KC group intensifies calls for independent monitor on police shootings
The Kansas City social justice group More2 continued to work Monday night on the subject of forming an independent monitor to investigate fatal police shootings in Kansas City.
“We need to do things quickly and effectively,” said Kiku Brooks of Zion Grove Missionary Baptist Church, who is a co-chairwoman of the crime and justice task force for More2 (More Squared). “Although my heart and passion wants to get things done right away, it’s a process.”
The group is headed in the direction of proposing a citizens review board that would investigate fatal police shootings, but it hasn’t decided how that board would be formed or how it would be made up. Brooks said she hopes that its members don’t get discouraged by the amount of work required and that it doesn’t lose the momentum it has.
“I honestly feel that is where the breakdown of trust begins,” Brooks said of police being in charge of investigating the shootings. “We don’t trust the people who our tax dollars are paying to protect us because there is no transparency.”
She likened it to hiring someone to clean your house, but not being able to have any input on how the house should be kept clean to your liking, even though you have to live and function there.
“We just want to make it where there’s transparency and that the citizens of Kansas City are treated fairly,” she said.
The discussion came during More2’s monthly meeting.

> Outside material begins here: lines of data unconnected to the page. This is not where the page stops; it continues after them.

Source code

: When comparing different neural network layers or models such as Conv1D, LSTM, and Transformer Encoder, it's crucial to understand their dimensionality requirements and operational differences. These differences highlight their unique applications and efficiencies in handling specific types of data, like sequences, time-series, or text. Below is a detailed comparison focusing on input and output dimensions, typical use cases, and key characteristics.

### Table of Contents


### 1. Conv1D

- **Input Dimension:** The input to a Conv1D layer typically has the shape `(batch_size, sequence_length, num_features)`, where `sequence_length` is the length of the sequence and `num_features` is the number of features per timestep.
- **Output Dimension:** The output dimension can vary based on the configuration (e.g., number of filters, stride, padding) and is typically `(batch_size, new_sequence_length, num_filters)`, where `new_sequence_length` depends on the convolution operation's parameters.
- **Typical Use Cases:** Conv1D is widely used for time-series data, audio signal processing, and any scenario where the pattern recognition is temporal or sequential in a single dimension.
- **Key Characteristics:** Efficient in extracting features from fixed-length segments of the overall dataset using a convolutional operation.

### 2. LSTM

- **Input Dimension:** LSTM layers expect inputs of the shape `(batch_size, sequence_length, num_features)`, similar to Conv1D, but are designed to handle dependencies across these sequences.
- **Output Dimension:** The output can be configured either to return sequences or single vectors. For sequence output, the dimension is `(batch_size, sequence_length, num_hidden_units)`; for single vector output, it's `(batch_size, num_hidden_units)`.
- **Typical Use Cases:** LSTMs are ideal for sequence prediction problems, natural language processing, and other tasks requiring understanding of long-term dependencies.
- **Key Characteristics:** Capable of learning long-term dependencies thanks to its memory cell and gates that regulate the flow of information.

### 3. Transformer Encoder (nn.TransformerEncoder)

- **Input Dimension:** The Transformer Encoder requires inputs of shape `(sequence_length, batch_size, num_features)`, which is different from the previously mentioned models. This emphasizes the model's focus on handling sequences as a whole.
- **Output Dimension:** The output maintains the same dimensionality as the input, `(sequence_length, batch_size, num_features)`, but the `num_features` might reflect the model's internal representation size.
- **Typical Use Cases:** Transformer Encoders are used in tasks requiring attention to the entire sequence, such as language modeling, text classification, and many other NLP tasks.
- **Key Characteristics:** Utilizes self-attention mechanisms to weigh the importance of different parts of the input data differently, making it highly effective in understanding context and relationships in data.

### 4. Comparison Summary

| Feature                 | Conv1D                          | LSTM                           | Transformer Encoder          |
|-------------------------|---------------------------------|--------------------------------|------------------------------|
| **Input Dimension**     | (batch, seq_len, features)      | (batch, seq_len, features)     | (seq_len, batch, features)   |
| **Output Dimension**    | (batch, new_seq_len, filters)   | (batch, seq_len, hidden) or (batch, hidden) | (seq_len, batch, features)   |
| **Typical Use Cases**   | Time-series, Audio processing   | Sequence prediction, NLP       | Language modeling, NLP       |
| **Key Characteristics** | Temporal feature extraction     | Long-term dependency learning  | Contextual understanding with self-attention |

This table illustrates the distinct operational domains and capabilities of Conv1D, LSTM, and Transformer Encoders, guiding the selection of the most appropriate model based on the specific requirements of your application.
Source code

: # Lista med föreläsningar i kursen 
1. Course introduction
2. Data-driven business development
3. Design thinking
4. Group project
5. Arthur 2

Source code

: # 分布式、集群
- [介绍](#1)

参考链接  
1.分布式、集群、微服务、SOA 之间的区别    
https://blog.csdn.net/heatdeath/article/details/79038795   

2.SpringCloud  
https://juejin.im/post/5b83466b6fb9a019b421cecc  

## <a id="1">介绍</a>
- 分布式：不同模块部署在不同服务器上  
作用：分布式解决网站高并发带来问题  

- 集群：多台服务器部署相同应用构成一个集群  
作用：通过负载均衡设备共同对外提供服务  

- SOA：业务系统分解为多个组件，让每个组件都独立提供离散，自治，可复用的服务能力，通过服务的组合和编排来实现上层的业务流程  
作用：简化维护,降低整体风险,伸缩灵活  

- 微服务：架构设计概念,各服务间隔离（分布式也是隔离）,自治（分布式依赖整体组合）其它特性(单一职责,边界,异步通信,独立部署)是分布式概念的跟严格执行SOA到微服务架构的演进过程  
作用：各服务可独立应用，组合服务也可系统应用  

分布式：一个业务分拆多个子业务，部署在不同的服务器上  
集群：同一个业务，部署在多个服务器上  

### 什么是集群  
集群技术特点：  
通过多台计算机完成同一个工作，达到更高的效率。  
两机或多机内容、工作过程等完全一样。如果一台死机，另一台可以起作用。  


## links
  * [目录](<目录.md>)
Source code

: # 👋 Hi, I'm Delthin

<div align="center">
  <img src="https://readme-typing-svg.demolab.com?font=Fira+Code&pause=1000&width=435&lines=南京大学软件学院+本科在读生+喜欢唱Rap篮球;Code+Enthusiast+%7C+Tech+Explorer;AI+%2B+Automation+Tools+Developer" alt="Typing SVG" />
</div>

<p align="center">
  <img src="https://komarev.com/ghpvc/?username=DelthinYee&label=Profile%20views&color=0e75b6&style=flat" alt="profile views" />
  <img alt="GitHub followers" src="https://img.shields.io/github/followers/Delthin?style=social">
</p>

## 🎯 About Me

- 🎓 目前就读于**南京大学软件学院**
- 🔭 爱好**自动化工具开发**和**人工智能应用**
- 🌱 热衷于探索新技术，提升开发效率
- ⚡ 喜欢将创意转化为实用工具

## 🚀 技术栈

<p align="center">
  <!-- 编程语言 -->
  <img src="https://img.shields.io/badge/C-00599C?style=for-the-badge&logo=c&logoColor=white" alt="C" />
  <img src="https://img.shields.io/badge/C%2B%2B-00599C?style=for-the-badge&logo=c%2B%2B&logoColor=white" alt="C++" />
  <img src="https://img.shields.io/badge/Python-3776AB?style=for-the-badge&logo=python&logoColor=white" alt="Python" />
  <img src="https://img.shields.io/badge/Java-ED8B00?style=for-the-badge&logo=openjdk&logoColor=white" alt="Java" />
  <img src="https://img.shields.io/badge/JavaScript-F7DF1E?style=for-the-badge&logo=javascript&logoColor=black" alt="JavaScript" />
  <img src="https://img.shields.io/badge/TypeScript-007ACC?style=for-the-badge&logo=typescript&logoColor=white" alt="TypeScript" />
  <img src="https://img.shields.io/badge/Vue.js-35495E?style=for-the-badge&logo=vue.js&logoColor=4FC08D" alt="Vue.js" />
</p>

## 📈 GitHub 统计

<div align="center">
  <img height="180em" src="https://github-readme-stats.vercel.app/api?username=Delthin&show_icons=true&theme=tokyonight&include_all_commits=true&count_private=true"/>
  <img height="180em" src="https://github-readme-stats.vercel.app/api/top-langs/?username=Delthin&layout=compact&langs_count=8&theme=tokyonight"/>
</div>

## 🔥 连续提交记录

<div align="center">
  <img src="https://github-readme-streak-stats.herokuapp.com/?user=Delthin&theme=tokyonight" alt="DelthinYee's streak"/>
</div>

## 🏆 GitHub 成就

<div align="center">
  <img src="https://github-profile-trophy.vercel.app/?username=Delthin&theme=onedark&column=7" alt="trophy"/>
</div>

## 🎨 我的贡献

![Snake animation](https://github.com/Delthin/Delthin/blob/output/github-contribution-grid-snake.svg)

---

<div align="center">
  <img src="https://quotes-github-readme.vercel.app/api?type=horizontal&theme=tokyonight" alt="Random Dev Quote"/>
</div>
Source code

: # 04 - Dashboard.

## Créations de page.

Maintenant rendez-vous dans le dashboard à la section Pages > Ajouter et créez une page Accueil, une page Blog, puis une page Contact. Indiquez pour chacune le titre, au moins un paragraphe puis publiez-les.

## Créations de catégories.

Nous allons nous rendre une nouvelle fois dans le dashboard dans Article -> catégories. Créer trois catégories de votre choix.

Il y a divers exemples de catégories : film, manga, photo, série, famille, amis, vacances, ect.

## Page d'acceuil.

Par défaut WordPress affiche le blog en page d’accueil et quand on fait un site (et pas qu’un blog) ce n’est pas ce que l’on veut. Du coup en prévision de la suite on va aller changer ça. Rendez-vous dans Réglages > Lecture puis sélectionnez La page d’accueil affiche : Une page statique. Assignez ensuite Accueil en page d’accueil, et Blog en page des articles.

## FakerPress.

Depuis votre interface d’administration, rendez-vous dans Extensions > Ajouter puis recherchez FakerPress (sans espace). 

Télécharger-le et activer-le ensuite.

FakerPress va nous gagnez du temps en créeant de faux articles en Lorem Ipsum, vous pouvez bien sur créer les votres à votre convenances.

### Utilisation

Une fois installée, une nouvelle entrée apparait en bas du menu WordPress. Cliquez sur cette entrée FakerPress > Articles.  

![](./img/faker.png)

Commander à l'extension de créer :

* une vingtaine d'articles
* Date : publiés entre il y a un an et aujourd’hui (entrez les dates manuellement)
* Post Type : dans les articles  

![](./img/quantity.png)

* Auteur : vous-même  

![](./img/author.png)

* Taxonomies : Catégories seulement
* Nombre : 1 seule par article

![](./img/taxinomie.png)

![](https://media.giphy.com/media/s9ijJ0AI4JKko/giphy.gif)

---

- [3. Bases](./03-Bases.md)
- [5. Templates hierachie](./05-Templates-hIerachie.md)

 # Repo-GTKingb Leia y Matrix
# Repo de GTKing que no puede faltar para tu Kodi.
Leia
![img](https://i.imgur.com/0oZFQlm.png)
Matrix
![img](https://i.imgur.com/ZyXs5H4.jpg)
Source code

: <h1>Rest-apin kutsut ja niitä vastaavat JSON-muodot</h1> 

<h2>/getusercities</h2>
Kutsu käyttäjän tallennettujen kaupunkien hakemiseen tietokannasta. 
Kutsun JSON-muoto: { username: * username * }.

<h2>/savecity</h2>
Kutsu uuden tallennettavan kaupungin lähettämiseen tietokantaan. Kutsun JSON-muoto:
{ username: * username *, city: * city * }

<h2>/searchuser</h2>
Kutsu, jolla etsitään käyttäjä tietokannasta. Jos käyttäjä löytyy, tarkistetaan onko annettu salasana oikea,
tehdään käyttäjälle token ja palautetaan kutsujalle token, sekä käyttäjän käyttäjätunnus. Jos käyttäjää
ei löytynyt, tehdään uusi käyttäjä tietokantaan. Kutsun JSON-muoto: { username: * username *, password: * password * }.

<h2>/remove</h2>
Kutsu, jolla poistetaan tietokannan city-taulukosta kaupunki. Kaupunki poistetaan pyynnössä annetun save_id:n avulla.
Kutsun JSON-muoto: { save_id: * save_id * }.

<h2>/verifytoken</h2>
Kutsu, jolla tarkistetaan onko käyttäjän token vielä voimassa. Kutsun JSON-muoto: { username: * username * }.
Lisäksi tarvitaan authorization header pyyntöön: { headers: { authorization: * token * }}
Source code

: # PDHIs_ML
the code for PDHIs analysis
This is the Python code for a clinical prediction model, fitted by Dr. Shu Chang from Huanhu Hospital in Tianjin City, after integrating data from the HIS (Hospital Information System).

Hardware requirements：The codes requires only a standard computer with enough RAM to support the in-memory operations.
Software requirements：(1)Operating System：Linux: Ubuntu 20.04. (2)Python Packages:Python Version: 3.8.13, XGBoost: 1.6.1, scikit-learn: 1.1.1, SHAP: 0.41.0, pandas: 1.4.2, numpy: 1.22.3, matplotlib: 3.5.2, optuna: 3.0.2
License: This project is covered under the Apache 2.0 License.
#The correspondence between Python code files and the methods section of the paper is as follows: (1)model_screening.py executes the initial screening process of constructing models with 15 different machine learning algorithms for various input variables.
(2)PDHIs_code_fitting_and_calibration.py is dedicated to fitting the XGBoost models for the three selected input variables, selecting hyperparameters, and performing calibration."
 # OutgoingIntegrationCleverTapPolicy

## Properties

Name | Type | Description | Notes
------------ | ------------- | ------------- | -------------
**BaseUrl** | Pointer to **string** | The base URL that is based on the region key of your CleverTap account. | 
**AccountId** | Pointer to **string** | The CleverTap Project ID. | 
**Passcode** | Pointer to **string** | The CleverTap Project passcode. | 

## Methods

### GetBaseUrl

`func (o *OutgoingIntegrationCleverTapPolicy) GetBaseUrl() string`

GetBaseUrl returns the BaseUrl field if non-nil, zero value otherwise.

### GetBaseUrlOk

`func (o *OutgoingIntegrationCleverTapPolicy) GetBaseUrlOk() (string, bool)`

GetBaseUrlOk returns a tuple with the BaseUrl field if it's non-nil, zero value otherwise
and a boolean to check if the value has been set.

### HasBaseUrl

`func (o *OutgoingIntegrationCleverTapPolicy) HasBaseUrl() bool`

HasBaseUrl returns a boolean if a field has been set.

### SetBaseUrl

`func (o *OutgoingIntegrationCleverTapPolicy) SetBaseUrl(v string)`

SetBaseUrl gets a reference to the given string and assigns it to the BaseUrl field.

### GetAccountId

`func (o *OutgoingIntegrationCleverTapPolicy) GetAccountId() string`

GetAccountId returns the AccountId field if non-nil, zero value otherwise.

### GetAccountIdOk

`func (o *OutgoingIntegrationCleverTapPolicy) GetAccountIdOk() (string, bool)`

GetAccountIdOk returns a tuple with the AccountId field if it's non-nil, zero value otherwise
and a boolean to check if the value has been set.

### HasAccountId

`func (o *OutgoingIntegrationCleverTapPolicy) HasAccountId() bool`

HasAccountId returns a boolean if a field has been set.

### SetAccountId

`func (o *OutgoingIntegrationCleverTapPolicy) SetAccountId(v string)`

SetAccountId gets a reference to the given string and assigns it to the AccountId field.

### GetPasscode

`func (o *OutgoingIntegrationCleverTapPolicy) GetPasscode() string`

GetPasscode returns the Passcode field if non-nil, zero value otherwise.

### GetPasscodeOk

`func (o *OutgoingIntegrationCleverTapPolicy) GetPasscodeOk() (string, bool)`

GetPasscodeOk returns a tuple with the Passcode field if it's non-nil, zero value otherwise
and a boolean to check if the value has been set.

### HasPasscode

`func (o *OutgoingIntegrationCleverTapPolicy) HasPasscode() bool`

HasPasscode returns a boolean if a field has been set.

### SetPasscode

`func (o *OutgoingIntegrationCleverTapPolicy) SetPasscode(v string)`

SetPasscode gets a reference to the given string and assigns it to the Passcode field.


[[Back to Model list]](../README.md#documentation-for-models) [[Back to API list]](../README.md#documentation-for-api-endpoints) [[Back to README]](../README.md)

While three other task forces discussed health care, education and workforce issues, a little more than a dozen people discussed the independent monitor issue.
In January, More2 called on the Kansas City Board of Police Commissioners to take action in the wake of a series in The Star that found Kansas City police had shot and killed 47 people from 2005 to 2015. That was a higher per capita rate than in many other cities. None of the officers was charged with a crime, and police said that in each case the shooting was justified.
The fatal police shootings of black men last week in Baton Rouge, La., and suburban Minneapolis renew the urgency that Brooks feels in forming the independent monitor.
“It means there’s a lot of work that needs to be done,” Brooks said. “We have to move.”
Darnell Hunt of Olathe attended the meeting for the first time, and he believes that a citizens review board is needed.
“It’s important because the process as it currently stands isn’t transparent,” Hunt said. “We don’t know what is going on, and we need to shed some light on it.”
He questioned the idea of how effectively an entity could police itself.
“I’m sure that there are instances where it does” work out, he said. “But we have all this discourse because of the way that things are being done, so it’s ripe for change now.”
He believes independent monitors shouldn’t stop at Kansas City, but should go nationwide.
Rabbi Doug Alpert of Congregation Kol Ami, who is a co-chairman of More2’s criminal justice task force, said that Monday night was a start.
“No, we didn’t get everything accomplished — there’s a lot to do, and there’s a lot of moving parts between local and state,” he said.
“The events of last week give it more emotional immediacy, but the work started long before that,” he said. “We haven’t changed our notion of what work needs to be done.”